**Brief**
In the data below, find the line containing "[Day 2: Dive!](https://adventofcode.com/2021/day/2)", then set down that line and every later line up to and including the line containing "[Day 9: Smoke", exactly.

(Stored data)

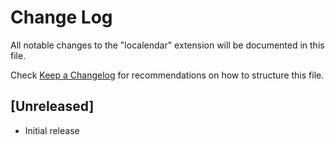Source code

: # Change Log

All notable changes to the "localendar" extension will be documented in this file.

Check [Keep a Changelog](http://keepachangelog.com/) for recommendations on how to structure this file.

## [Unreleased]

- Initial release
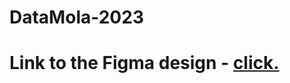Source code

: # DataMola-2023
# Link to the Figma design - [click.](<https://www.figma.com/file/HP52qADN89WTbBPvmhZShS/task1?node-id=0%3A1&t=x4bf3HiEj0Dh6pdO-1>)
==
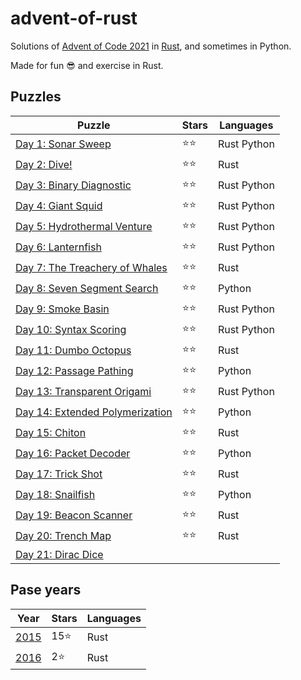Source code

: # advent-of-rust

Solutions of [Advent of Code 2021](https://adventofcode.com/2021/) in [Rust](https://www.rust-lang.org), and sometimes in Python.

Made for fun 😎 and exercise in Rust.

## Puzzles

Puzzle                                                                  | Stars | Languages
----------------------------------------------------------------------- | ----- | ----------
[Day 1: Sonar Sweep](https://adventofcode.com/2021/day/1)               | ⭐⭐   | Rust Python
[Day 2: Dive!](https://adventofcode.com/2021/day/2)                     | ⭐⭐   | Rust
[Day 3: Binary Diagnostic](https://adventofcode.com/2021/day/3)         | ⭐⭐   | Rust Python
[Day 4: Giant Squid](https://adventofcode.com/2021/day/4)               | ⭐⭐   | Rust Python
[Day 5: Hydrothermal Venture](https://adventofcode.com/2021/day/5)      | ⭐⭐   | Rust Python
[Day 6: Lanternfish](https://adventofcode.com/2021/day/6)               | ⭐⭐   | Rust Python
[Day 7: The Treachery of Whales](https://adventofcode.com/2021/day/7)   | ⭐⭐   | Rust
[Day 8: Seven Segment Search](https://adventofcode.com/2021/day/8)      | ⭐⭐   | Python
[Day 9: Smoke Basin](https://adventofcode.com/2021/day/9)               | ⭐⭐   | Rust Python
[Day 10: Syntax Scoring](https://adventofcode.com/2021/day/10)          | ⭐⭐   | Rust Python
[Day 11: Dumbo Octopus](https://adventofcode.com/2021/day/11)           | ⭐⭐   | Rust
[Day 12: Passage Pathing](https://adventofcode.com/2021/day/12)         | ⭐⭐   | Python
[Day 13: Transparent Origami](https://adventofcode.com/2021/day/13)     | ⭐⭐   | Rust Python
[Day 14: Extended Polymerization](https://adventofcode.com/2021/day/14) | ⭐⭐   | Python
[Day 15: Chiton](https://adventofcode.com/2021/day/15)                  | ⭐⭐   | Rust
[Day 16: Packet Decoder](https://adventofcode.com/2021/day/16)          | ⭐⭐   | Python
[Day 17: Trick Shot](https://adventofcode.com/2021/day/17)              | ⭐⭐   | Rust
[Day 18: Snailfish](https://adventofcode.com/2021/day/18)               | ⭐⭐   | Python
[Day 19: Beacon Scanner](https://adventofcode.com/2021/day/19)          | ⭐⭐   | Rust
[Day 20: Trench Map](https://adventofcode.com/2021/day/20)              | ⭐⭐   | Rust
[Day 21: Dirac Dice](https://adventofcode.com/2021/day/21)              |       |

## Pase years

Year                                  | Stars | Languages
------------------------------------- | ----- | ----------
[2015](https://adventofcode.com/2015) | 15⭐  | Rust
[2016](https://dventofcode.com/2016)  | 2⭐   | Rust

**Written solution**
[Day 2: Dive!](https://adventofcode.com/2021/day/2)                     | ⭐⭐   | Rust
[Day 3: Binary Diagnostic](https://adventofcode.com/2021/day/3)         | ⭐⭐   | Rust Python
[Day 4: Giant Squid](https://adventofcode.com/2021/day/4)               | ⭐⭐   | Rust Python
[Day 5: Hydrothermal Venture](https://adventofcode.com/2021/day/5)      | ⭐⭐   | Rust Python
[Day 6: Lanternfish](https://adventofcode.com/2021/day/6)               | ⭐⭐   | Rust Python
[Day 7: The Treachery of Whales](https://adventofcode.com/2021/day/7)   | ⭐⭐   | Rust
[Day 8: Seven Segment Search](https://adventofcode.com/2021/day/8)      | ⭐⭐   | Python
[Day 9: Smoke Basin](https://adventofcode.com/2021/day/9)               | ⭐⭐   | Rust Python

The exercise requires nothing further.